模型参数Regularization是一种广泛应用的技术,以改善泛化能力,但也可用于形状权重分布的各种目的。在本文中,我们阐明了如何帮助模型量化和压缩技术,然后提出了范围Regularization(R^2),以通过重点预防异常点来进一步提高模型优化的质量。通过有效地管理分布中的最小和最大值权重值,我们塑造了整个分布的紧凑形状,使模型量化和编码技术更好地利用其有限的数字表示能力。我们引入了L-inf Regularization,其扩展margin regularization和新的弹性最小最大值 Regularization,并在全精度模型训练期间用作 Regularization 损失。与最先进的量化和压缩技术相结合,训练使用R^2的模型平均表现更好,特别是低比特权重并具有16x压缩比时。我们还证明R^2帮助约束参数的模型如MobileNetV1实现约8%的2比特量化和1比特压缩的显著改进。
https://arxiv.org/abs/2303.08253
Deep neural networks have been proven effective in a wide range of tasks. However, their high computational and memory costs make them impractical to deploy on resource-constrained devices. To address this issue, quantization schemes have been proposed to reduce the memory footprint and improve inference speed. While numerous quantization methods have been proposed, they lack systematic analysis for their effectiveness. To bridge this gap, we collect and improve existing quantization methods and propose a gold guideline for post-training quantization. We evaluate the effectiveness of our proposed method with two popular models, ResNet50 and MobileNetV2, on the ImageNet dataset. By following our guidelines, no accuracy degradation occurs even after directly quantizing the model to 8-bits without additional training. A quantization-aware training based on the guidelines can further improve the accuracy in lower-bits quantization. Moreover, we have integrated a multi-stage fine-tuning strategy that works harmoniously with existing pruning techniques to reduce costs even further. Remarkably, our results reveal that a quantized MobileNetV2 with 30\% sparsity actually surpasses the performance of the equivalent full-precision model, underscoring the effectiveness and resilience of our proposed scheme.
深度神经网络在多种任务中已被证明有效。然而,它们的高计算和内存成本使其在资源受限的设备上部署不可行。为了解决这一问题,提出了量化方案以减少内存占用并提高推理速度。虽然已经提出了许多量化方法,但它们缺乏对它们的系统性分析。为了填补这一差距,我们收集并改进了现有的量化方法,并提出了在训练后量化的最优指南。我们使用ResNet50和MobileNetV2等流行的模型,在ImageNet数据集上评估了我们提出的方法和两个模型的效果。通过遵循我们的指南,即使在直接量化模型到8位二进制数的情况下,也没有发生精度下降。基于指南的量化训练可以进一步改进较低位量化的准确性。此外,我们整合了一个多阶段微调策略,它与现有的修剪技术和谐共处,进一步减少了成本。令人惊讶地,我们的结果表明,一个量化MobileNetV2的 sparsity 为30\%的模型实际上超过了等价的全精度模型的性能,强调了我们提出的方案的有效性和韧性。
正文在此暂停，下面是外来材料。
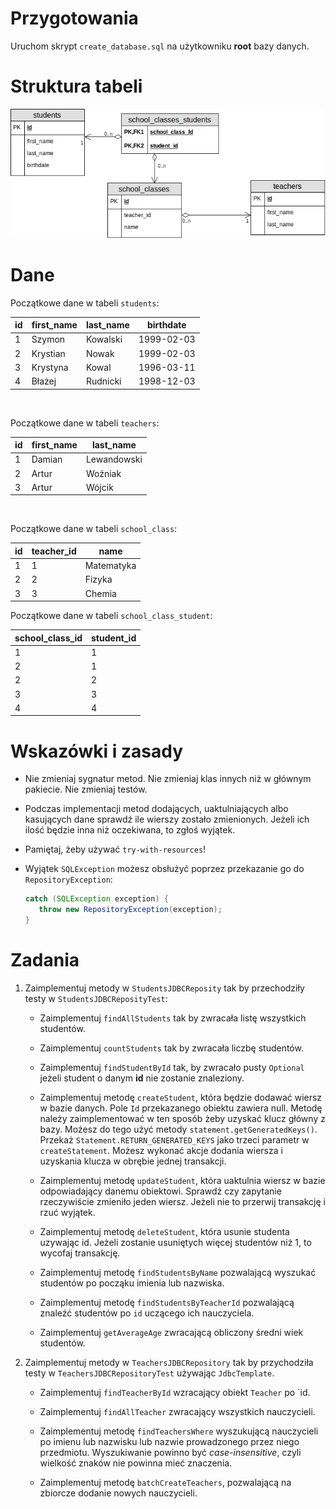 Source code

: # Przygotowania

Uruchom skrypt `create_database.sql` na użytkowniku **root** bazy danych.

# Struktura tabeli

![tables](assets/tables.png)

# Dane

Początkowe dane w tabeli `students`:

id | first_name | last_name    | birthdate
---|------------|--------------|-----------
1  | Szymon     | Kowalski     | 1999-02-03
2  | Krystian   | Nowak        | 1999-02-03
3  | Krystyna   | Kowal        | 1996-03-11
4  | Błażej     | Rudnicki     | 1998-12-03

<br/>

Początkowe dane w tabeli `teachers`:

id | first_name | last_name
---|------------|--------------
1  | Damian     | Lewandowski
2  | Artur      | Woźniak
3  | Artur   |    Wójcik

<br/>

Początkowe dane w tabeli `school_class`:

id | teacher_id | name
---|------------|--------------
1  | 1          | Matematyka
2  | 2          | Fizyka
3  | 3          | Chemia


Początkowe dane w tabeli `school_class_student`:

school_class_id | student_id
----------------|--------------
1               | 1
2               | 1
2               | 2
3               | 3
4               | 4


# Wskazówki i zasady

* Nie zmieniaj sygnatur metod. Nie zmieniaj klas innych niż w głównym pakiecie. Nie zmieniaj testów.

* Podczas implementacji metod dodających, uaktulniających albo kasujących dane sprawdź ile wierszy zostało zmienionych.
   Jeżeli ich ilość będzie inna niż oczekiwana, to zgłoś wyjątek.

* Pamiętaj, żeby używać `try-with-resources`!

* Wyjątek `SQLException` możesz obsłużyć poprzez przekazanie go do `RepositoryException`:

  ```java
  catch (SQLException exception) {
     throw new RepositoryException(exception);
  }
   ```

# Zadania

1. Zaimplementuj metody w `StudentsJDBCReposity` tak by przechodziły testy w `StudentsJDBCReposityTest`:

   * Zaimplementuj `findAllStudents` tak by zwracała listę wszystkich studentów.

   * Zaimplementuj `countStudents` tak by zwracała liczbę studentów.

   * Zaimplementuj `findStudentById` tak, by zwracało pusty `Optional` jeżeli student o danym **id** nie zostanie znaleziony.
  
   * Zaimplementuj metodę  `createStudent`, która będzie dodawać wiersz w bazie danych.
   Pole `Id` przekazanego obiektu zawiera null. Metodę należy zaimplementować w ten sposób żeby uzyskać klucz główny z bazy.
   Możesz do tego użyć metody `statement.getGeneratedKeys()`. Przekaż `Statement.RETURN_GENERATED_KEYS` jako trzeci parametr w `createStatement`.
   Możesz wykonać akcje dodania wiersza i uzyskania klucza w obrębie jednej transakcji.

   * Zaimplementuj metodę `updateStudent`, która uaktulnia wiersz w bazie odpowiadający danemu obiektowi.
   Sprawdź czy zapytanie rzeczywiście zmieniło jeden wiersz. Jeżeli nie to przerwij transakcję i rzuć wyjątek.

   * Zaimplementuj metodę `deleteStudent`, która usunie studenta uzywając id. Jeżeli zostanie usuniętych więcej studentów niż 1,
    to wycofaj transakcję.

   * Zaimplementuj metodę `findStudentsByName` pozwalającą wyszukać studentów po począku imienia lub nazwiska.

   * Zaimplementuj metodę `findStudentsByTeacherId` pozwalającą znaleźć studentów po `id` uczącego ich nauczyciela.

   * Zaimplementuj `getAverageAge` zwracającą obliczony średni wiek studentów.

2. Zaimplementuj metody w `TeachersJDBCRepository` tak by przychodziła testy w `TeachersJDBCRepositoryTest` używając `JdbcTemplate`.

   * Zaimplementuj `findTeacherById` wzracający obiekt `Teacher` po `id.

   * Zaimplementuj `findAllTeacher` zwracający wszystkich nauczycieli.

   * Zaimplementuj metodę `findTeachersWhere` wyszukującą nauczycieli po imienu lub nazwisku lub nazwie prowadzonego przez niego przedmiotu.
   Wyszukiwanie powinno być *case-insensitive*, czyli wielkość znaków nie powinna mieć znaczenia.

   * Zaimplementuj metodę `batchCreateTeachers`, pozwalającą na zbiorcze dodanie nowych nauczycieli.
https://arxiv.org/abs/2303.07080
Many edge applications, such as collaborative robotics and spacecraft rendezvous, can benefit from 6D object pose estimation, but must do so on embedded platforms. Unfortunately, existing 6D pose estimation networks are typically too large for deployment in such situations and must therefore be compressed, while maintaining reliable performance. In this work, we present an approach to doing so by quantizing such networks. More precisely, we introduce a module-wise quantization strategy that, in contrast to uniform and mixed-precision quantization, accounts for the modular structure of typical 6D pose estimation frameworks. We demonstrate that uniquely compressing these modules outperforms uniform and mixed-precision quantization techniques. Moreover, our experiments evidence that module-wise quantization can lead to a significant accuracy boost. We showcase the generality of our approach using different datasets, quantization methodologies, and network architectures, including the recent ZebraPose.
许多边缘应用,如协作机器人和太空对接,可以从6D物体姿态估计中获得益处,但必须在嵌入式平台上实现。不幸的是,现有的6D姿态估计网络在这种情况中都太大,因此必须压缩,同时保持可靠的性能。在这项工作中,我们提出了一种方法,通过量化这些网络来实现。更准确地说,我们引入了一种模块级量化策略,与均匀和混合精度量化方法不同,它考虑了典型的6D姿态估计框架模块结构。我们证明, uniquely 压缩这些模块比均匀和混合精度量化方法更有效。此外,我们的实验证据表明,模块级量化可以带来显著的精度提升。我们使用不同数据集、量化方法和网络架构,包括最近的斑马姿态,展示了我们方法的通用性。我们展示了我们方法的不同寻常性,使用了包括最近推出的斑马姿态等多种数据集、量化方法和网络架构。
https://arxiv.org/abs/2303.06753
Quantizing images into discrete representations has been a fundamental problem in unified generative modeling. Predominant approaches learn the discrete representation either in a deterministic manner by selecting the best-matching token or in a stochastic manner by sampling from a predicted distribution. However, deterministic quantization suffers from severe codebook collapse and misalignment with inference stage while stochastic quantization suffers from low codebook utilization and perturbed reconstruction objective. This paper presents a regularized vector quantization framework that allows to mitigate above issues effectively by applying regularization from two perspectives. The first is a prior distribution regularization which measures the discrepancy between a prior token distribution and the predicted token distribution to avoid codebook collapse and low codebook utilization. The second is a stochastic mask regularization that introduces stochasticity during quantization to strike a good balance between inference stage misalignment and unperturbed reconstruction objective. In addition, we design a probabilistic contrastive loss which serves as a calibrated metric to further mitigate the perturbed reconstruction objective. Extensive experiments show that the proposed quantization framework outperforms prevailing vector quantization methods consistently across different generative models including auto-regressive models and diffusion models.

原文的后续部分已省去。